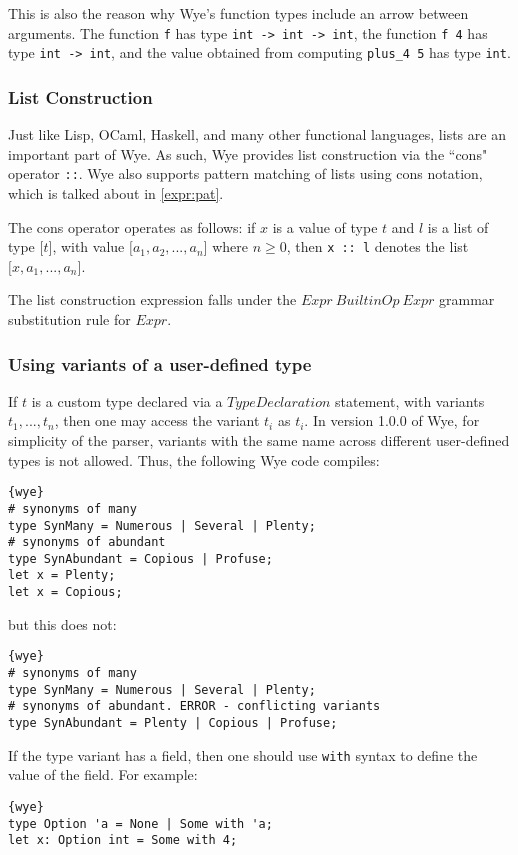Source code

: \documentclass[a4paper, 12pt]{article}
\theoremstyle{myplain}
\theoremstyle{mydefinition}
\theoremstyle{myremark}
\numberwithin{equation} {section}
\numberwithin{figure}   {section}
\numberwithin{table}    {section}
\newcommand{\version}{1.0.0}
\begin{document}
This is also the reason why Wye's function types include an arrow between arguments. The function \texttt{f} has type \texttt{int -> int -> int}, the function \texttt{f 4} has type \texttt{int -> int}, and the value obtained from computing \texttt{plus\_4 5} has type \texttt{int}.

\subsubsection{List Construction}\label{expr:cons}
Just like Lisp, OCaml, Haskell, and many other functional languages, lists are an important part of Wye. As such, Wye provides list construction via the ``cons" operator \texttt{::}. Wye also supports pattern matching of lists using cons notation, which is talked about in \ref{expr:pat}.

The cons operator operates as follows: if $x$ is a value of type $t$ and $l$ is a list of type $\texttt{[}t\texttt{]}$, with value $\texttt{[}a_1, a_2, ..., a_n\texttt{]}$ where $n\geq 0$, then \texttt{x :: l} denotes the list $\texttt{[}x, a_1, ..., a_n\texttt{]}$.

The list construction expression falls under the $Expr\: BuiltinOp\: Expr$ grammar substitution rule for $Expr$.

\subsubsection{Using variants of a user-defined type}
If $t$ is a custom type declared via a $TypeDeclaration$ statement, with variants $t_1, ..., t_n$, then one may access the variant $t_i$ as $t_i$. In version \version{} of Wye, for simplicity of the parser, variants with the same name across different user-defined types is not allowed. Thus, the following Wye code compiles:
\begin{lstlisting}{wye}
# synonyms of many
type SynMany = Numerous | Several | Plenty;
# synonyms of abundant
type SynAbundant = Copious | Profuse;
let x = Plenty;
let x = Copious;
\end{lstlisting}
but this does not:
\begin{lstlisting}{wye}
# synonyms of many
type SynMany = Numerous | Several | Plenty;
# synonyms of abundant. ERROR - conflicting variants
type SynAbundant = Plenty | Copious | Profuse;
\end{lstlisting}

If the type variant has a field, then one should use \texttt{with} syntax to define the value of the field. For example:
\begin{lstlisting}{wye}
type Option 'a = None | Some with 'a;
let x: Option int = Some with 4;
\end{lstlisting}
\end{document}
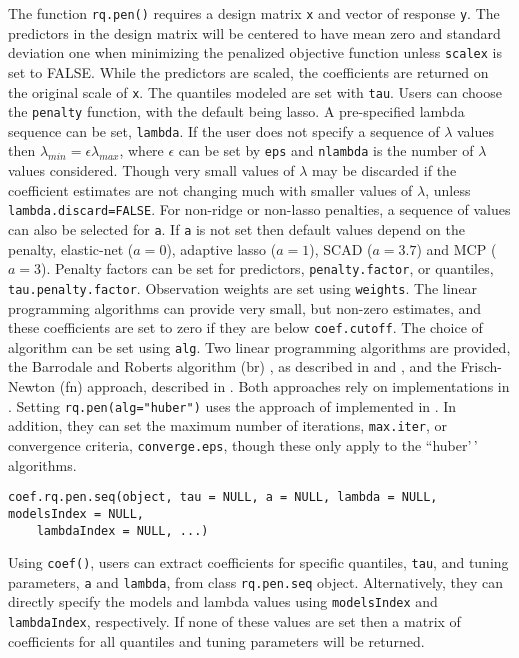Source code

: The function \texttt{rq.pen()} requires a design matrix \texttt{x} and vector of response \texttt{y}. The predictors in the design matrix will be centered to have mean zero and standard deviation one when minimizing the penalized objective function unless \texttt{scalex} is set to FALSE. While the predictors are scaled, the coefficients are returned on the original scale of \texttt{x}. The quantiles modeled are set with \texttt{tau}. Users can choose the \texttt{penalty} function, with the default being lasso. A pre-specified lambda sequence can be set, \texttt{lambda}. If the user does not specify a sequence of \(\lambda\) values then \(\lambda_{min}=\epsilon\lambda_{max}\), where \(\epsilon\) can be set by \texttt{eps} and \texttt{nlambda} is the number of \(\lambda\) values considered. Though very small values of \(\lambda\) may be discarded if the coefficient estimates are not changing much with smaller values of \(\lambda\), unless \texttt{lambda.discard=FALSE}. For non-ridge or non-lasso penalties, a sequence of values can also be selected for \texttt{a}. If \texttt{a} is not set then default values depend on the penalty, elastic-net (\(a=0\)), adaptive lasso (\(a=1\)), SCAD (\(a=3.7\)) and MCP (\(a=3\)). Penalty factors can be set for predictors, \texttt{penalty.factor}, or quantiles, \texttt{tau.penalty.factor}. Observation weights are set using \texttt{weights}. The linear programming algorithms can provide very small, but non-zero estimates, and these coefficients are set to zero if they are below \texttt{coef.cutoff}. The choice of algorithm can be set using \texttt{alg}. Two linear programming algorithms are provided, the Barrodale and Roberts algorithm (br) \citep{br}, as described in \citet{crq1} and \citet{crq2}, and the Frisch-Newton (fn) approach, described in \citet{portnoy1997}. Both approaches rely on implementations in . Setting \texttt{rq.pen(alg="huber")} uses the approach of \citet{huber_cd} implemented in . In addition, they can set the maximum number of iterations, \texttt{max.iter}, or convergence criteria, \texttt{converge.eps}, though these only apply to the ``huber'\,' algorithms.

\begin{verbatim}
coef.rq.pen.seq(object, tau = NULL, a = NULL, lambda = NULL, modelsIndex = NULL,
    lambdaIndex = NULL, ...)
\end{verbatim}

Using \texttt{coef()}, users can extract coefficients for specific quantiles, \texttt{tau}, and tuning parameters, \texttt{a} and \texttt{lambda}, from class \texttt{rq.pen.seq} object. Alternatively, they can directly specify the models and lambda values using \texttt{modelsIndex} and \texttt{lambdaIndex}, respectively. If none of these values are set then a matrix of coefficients for all quantiles and tuning parameters will be returned. \newline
++++++++++
Leaving out the pictures, transcribe the material above exactly.

- RESPONSE TO THE TASK
Source code

: \documentclass[a4paper, 12pt]{article}
\theoremstyle{myplain}
\theoremstyle{mydefinition}
\theoremstyle{myremark}
\numberwithin{equation} {section}
\numberwithin{figure}   {section}
\numberwithin{table}    {section}
\newcommand{\version}{1.0.0}
\begin{document}
This is also the reason why Wye's function types include an arrow between arguments. The function \texttt{f} has type \texttt{int -> int -> int}, the function \texttt{f 4} has type \texttt{int -> int}, and the value obtained from computing \texttt{plus\_4 5} has type \texttt{int}.

\subsubsection{List Construction}\label{expr:cons}
Just like Lisp, OCaml, Haskell, and many other functional languages, lists are an important part of Wye. As such, Wye provides list construction via the ``cons" operator \texttt{::}. Wye also supports pattern matching of lists using cons notation, which is talked about in \ref{expr:pat}.

The cons operator operates as follows: if $x$ is a value of type $t$ and $l$ is a list of type $\texttt{[}t\texttt{]}$, with value $\texttt{[}a_1, a_2, ..., a_n\texttt{]}$ where $n\geq 0$, then \texttt{x :: l} denotes the list $\texttt{[}x, a_1, ..., a_n\texttt{]}$.

The list construction expression falls under the $Expr\: BuiltinOp\: Expr$ grammar substitution rule for $Expr$.

\subsubsection{Using variants of a user-defined type}
If $t$ is a custom type declared via a $TypeDeclaration$ statement, with variants $t_1, ..., t_n$, then one may access the variant $t_i$ as $t_i$. In version \version{} of Wye, for simplicity of the parser, variants with the same name across different user-defined types is not allowed. Thus, the following Wye code compiles:
\begin{lstlisting}{wye}
# synonyms of many
type SynMany = Numerous | Several | Plenty;
# synonyms of abundant
type SynAbundant = Copious | Profuse;
let x = Plenty;
let x = Copious;
\end{lstlisting}
but this does not:
\begin{lstlisting}{wye}
# synonyms of many
type SynMany = Numerous | Several | Plenty;
# synonyms of abundant. ERROR - conflicting variants
type SynAbundant = Plenty | Copious | Profuse;
\end{lstlisting}

If the type variant has a field, then one should use \texttt{with} syntax to define the value of the field. For example:
\begin{lstlisting}{wye}
type Option 'a = None | Some with 'a;
let x: Option int = Some with 4;
\end{lstlisting}
\end{document}
Source code

: The function \texttt{rq.pen()} requires a design matrix \texttt{x} and vector of response \texttt{y}. The predictors in the design matrix will be centered to have mean zero and standard deviation one when minimizing the penalized objective function unless \texttt{scalex} is set to FALSE. While the predictors are scaled, the coefficients are returned on the original scale of \texttt{x}. The quantiles modeled are set with \texttt{tau}. Users can choose the \texttt{penalty} function, with the default being lasso. A pre-specified lambda sequence can be set, \texttt{lambda}. If the user does not specify a sequence of \(\lambda\) values then \(\lambda_{min}=\epsilon\lambda_{max}\), where \(\epsilon\) can be set by \texttt{eps} and \texttt{nlambda} is the number of \(\lambda\) values considered. Though very small values of \(\lambda\) may be discarded if the coefficient estimates are not changing much with smaller values of \(\lambda\), unless \texttt{lambda.discard=FALSE}. For non-ridge or non-lasso penalties, a sequence of values can also be selected for \texttt{a}. If \texttt{a} is not set then default values depend on the penalty, elastic-net (\(a=0\)), adaptive lasso (\(a=1\)), SCAD (\(a=3.7\)) and MCP (\(a=3\)). Penalty factors can be set for predictors, \texttt{penalty.factor}, or quantiles, \texttt{tau.penalty.factor}. Observation weights are set using \texttt{weights}. The linear programming algorithms can provide very small, but non-zero estimates, and these coefficients are set to zero if they are below \texttt{coef.cutoff}. The choice of algorithm can be set using \texttt{alg}. Two linear programming algorithms are provided, the Barrodale and Roberts algorithm (br) \citep{br}, as described in \citet{crq1} and \citet{crq2}, and the Frisch-Newton (fn) approach, described in \citet{portnoy1997}. Both approaches rely on implementations in . Setting \texttt{rq.pen(alg="huber")} uses the approach of \citet{huber_cd} implemented in . In addition, they can set the maximum number of iterations, \texttt{max.iter}, or convergence criteria, \texttt{converge.eps}, though these only apply to the ``huber'\,' algorithms.

\begin{verbatim}
coef.rq.pen.seq(object, tau = NULL, a = NULL, lambda = NULL, modelsIndex = NULL,
    lambdaIndex = NULL, ...)
\end{verbatim}

Using \texttt{coef()}, users can extract coefficients for specific quantiles, \texttt{tau}, and tuning parameters, \texttt{a} and \texttt{lambda}, from class \texttt{rq.pen.seq} object. Alternatively, they can directly specify the models and lambda values using \texttt{modelsIndex} and \texttt{lambdaIndex}, respectively. If none of these values are set then a matrix of coefficients for all quantiles and tuning parameters will be returned. \newline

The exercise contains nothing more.